El éxito de una cirugía plástica no depende únicamente de lo que sucede en el quirófano. La preparación previa y los cuidados posteriores juegan un papel fundamental en la seguridad del procedimiento, la calidad de la recuperación y los resultados finales. Un paciente bien preparado enfrenta menos riesgos de complicaciones, experimenta una recuperación más cómoda y tiene mayores probabilidades de obtener resultados óptimos.
Este artículo proporciona una guía completa sobre cómo prepararte antes de tu cirugía y cómo cuidarte después para maximizar los beneficios del procedimiento.
Preparación preoperatoria: semanas antes de la cirugía
La preparación comienza semanas antes de la fecha quirúrgica. Este período permite optimizar tu condición física y organizar los aspectos prácticos de tu recuperación.
La evaluación médica preoperatoria incluye exámenes de laboratorio que el cirujano solicitará según tu edad, estado de salud y tipo de procedimiento. Estos estudios típicamente incluyen biometría hemática, química sanguínea, tiempos de coagulación y, en algunos casos, electrocardiograma, radiografía de tórax o evaluaciones adicionales. Estos exámenes permiten identificar cualquier condición que pudiera afectar la seguridad de la cirugía.
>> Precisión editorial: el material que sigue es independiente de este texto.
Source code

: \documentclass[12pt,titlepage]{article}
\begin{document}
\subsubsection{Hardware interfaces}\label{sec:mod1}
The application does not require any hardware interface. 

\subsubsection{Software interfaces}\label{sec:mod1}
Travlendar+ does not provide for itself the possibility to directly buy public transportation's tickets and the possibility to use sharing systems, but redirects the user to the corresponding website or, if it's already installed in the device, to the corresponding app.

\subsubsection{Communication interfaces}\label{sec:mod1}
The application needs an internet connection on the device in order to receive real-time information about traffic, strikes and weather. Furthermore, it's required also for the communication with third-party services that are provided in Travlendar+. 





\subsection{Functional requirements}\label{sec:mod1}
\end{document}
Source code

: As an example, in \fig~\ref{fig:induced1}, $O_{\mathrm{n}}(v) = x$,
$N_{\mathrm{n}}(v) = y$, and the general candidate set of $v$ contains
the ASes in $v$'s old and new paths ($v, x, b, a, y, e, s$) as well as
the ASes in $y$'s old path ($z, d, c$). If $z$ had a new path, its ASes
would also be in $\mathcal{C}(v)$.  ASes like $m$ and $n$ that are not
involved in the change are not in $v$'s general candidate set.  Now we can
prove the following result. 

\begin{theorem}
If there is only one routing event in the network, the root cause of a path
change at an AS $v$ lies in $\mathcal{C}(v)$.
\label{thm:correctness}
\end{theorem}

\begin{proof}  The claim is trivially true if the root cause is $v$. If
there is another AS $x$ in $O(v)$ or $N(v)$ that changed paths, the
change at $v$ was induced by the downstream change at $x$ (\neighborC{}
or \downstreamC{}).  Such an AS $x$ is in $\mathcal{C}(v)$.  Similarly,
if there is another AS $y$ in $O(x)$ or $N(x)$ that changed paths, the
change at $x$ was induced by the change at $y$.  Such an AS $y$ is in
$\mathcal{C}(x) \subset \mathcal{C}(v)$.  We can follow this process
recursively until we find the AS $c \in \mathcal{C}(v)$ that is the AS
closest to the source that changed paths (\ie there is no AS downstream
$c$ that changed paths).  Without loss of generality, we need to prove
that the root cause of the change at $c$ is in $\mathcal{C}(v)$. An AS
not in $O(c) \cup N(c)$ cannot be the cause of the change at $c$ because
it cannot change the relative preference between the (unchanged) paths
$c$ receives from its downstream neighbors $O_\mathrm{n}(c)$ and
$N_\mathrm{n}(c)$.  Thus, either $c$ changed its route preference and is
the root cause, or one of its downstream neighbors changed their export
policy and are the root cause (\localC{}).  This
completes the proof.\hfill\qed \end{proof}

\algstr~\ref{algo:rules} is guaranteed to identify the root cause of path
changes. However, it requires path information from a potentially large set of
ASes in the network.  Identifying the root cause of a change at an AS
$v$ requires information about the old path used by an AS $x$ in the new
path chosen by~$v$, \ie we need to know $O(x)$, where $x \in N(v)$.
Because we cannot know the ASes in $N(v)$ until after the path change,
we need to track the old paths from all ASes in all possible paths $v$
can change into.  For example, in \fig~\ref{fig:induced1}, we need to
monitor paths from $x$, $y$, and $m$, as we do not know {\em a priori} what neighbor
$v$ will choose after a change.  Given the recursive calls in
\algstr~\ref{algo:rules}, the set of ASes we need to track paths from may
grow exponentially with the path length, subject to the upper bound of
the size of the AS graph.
El tabaquismo debe suspenderse idealmente cuatro a seis semanas antes de la cirugía y mantenerse suspendido durante el mismo período después. La nicotina afecta la circulación sanguínea, compromete la oxigenación de los tejidos y aumenta significativamente el riesgo de complicaciones en la cicatrización, infecciones y problemas con la anestesia. Este requisito no es negociable para la mayoría de los cirujanos responsables.
Ciertos medicamentos y suplementos deben suspenderse antes de la cirugía porque pueden aumentar el riesgo de sangrado o interactuar con la anestesia. La aspirina, el ibuprofeno, el naproxeno y otros antiinflamatorios no esteroideos deben evitarse al menos dos semanas antes. Suplementos como vitamina E, aceite de pescado, ginkgo biloba, ginseng y ajo también deben suspenderse. Siempre informa a tu cirujano sobre todos los medicamentos y suplementos que tomas para recibir indicaciones específicas.
El alcohol debe limitarse significativamente o eliminarse en las dos semanas previas a la cirugía, ya que puede afectar la coagulación sanguínea y la respuesta a la anestesia.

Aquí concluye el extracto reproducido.